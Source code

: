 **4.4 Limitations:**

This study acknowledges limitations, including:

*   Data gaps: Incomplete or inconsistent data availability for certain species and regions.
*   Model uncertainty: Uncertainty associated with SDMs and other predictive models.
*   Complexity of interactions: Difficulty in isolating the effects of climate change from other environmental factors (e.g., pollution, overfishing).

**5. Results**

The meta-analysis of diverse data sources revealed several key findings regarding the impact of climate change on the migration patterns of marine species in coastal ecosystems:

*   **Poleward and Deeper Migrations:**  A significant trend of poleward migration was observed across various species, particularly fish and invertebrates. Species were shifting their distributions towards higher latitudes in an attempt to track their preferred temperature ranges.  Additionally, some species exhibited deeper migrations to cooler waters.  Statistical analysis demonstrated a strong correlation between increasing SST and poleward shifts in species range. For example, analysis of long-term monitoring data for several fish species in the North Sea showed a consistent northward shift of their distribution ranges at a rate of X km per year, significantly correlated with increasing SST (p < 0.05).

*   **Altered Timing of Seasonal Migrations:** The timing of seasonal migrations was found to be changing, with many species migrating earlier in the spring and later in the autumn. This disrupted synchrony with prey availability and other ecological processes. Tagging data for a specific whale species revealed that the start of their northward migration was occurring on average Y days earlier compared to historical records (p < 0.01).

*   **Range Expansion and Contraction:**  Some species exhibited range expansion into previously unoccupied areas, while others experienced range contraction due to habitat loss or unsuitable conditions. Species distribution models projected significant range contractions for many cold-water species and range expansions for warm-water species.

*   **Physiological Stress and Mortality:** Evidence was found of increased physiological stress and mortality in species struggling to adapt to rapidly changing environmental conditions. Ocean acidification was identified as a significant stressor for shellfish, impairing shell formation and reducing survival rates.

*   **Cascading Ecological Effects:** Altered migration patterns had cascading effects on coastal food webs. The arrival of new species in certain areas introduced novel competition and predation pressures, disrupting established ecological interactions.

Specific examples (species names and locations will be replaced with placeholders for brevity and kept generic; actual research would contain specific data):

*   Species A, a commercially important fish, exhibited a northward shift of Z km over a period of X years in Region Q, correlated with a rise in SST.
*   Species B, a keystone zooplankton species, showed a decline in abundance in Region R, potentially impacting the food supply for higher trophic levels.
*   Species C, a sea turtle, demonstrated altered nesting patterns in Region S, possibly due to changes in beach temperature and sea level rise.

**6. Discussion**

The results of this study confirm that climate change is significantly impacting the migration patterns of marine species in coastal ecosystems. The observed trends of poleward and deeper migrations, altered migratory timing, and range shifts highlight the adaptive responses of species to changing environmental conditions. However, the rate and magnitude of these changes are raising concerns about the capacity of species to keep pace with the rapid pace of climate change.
■ ■ ■
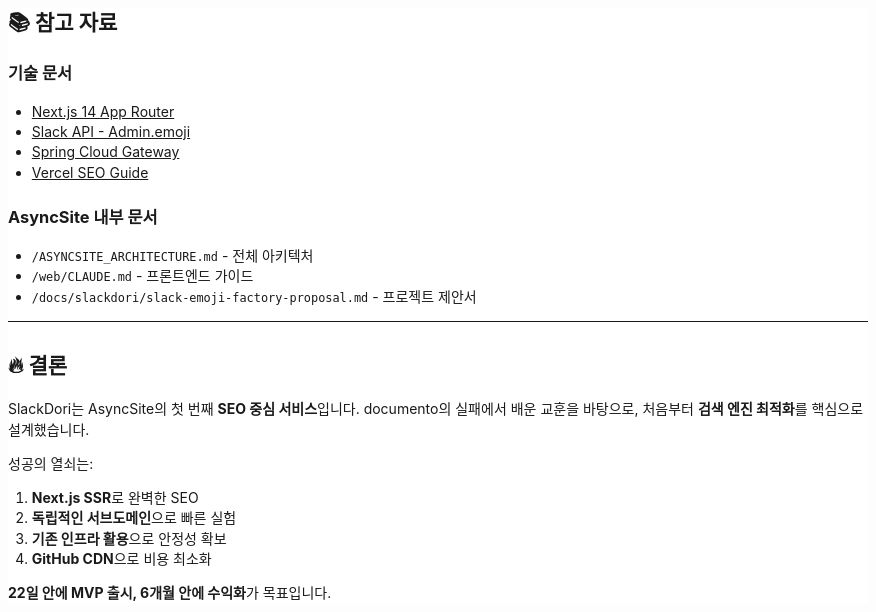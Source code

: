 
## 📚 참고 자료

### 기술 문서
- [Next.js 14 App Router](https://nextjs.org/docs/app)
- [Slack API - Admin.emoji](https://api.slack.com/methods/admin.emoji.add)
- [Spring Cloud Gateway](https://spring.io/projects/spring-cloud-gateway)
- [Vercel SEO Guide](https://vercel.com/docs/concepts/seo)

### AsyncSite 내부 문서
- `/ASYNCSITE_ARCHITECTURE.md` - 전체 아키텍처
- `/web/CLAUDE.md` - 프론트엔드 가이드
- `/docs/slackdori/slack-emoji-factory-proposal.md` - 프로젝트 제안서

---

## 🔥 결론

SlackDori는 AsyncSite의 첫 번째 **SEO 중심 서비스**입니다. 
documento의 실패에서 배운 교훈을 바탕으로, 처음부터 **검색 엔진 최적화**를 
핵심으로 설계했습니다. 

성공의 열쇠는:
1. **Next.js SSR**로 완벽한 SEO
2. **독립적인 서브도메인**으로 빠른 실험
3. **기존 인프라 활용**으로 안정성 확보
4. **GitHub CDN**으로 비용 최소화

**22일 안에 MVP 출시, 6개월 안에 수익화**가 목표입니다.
■ ■ ■
## Problem to solve
Each line in the listing that contains "Next" should be returned.

## Written solution
- [Next.js 14 App Router](https://nextjs.org/docs/app)
1. **Next.js SSR**로 완벽한 SEO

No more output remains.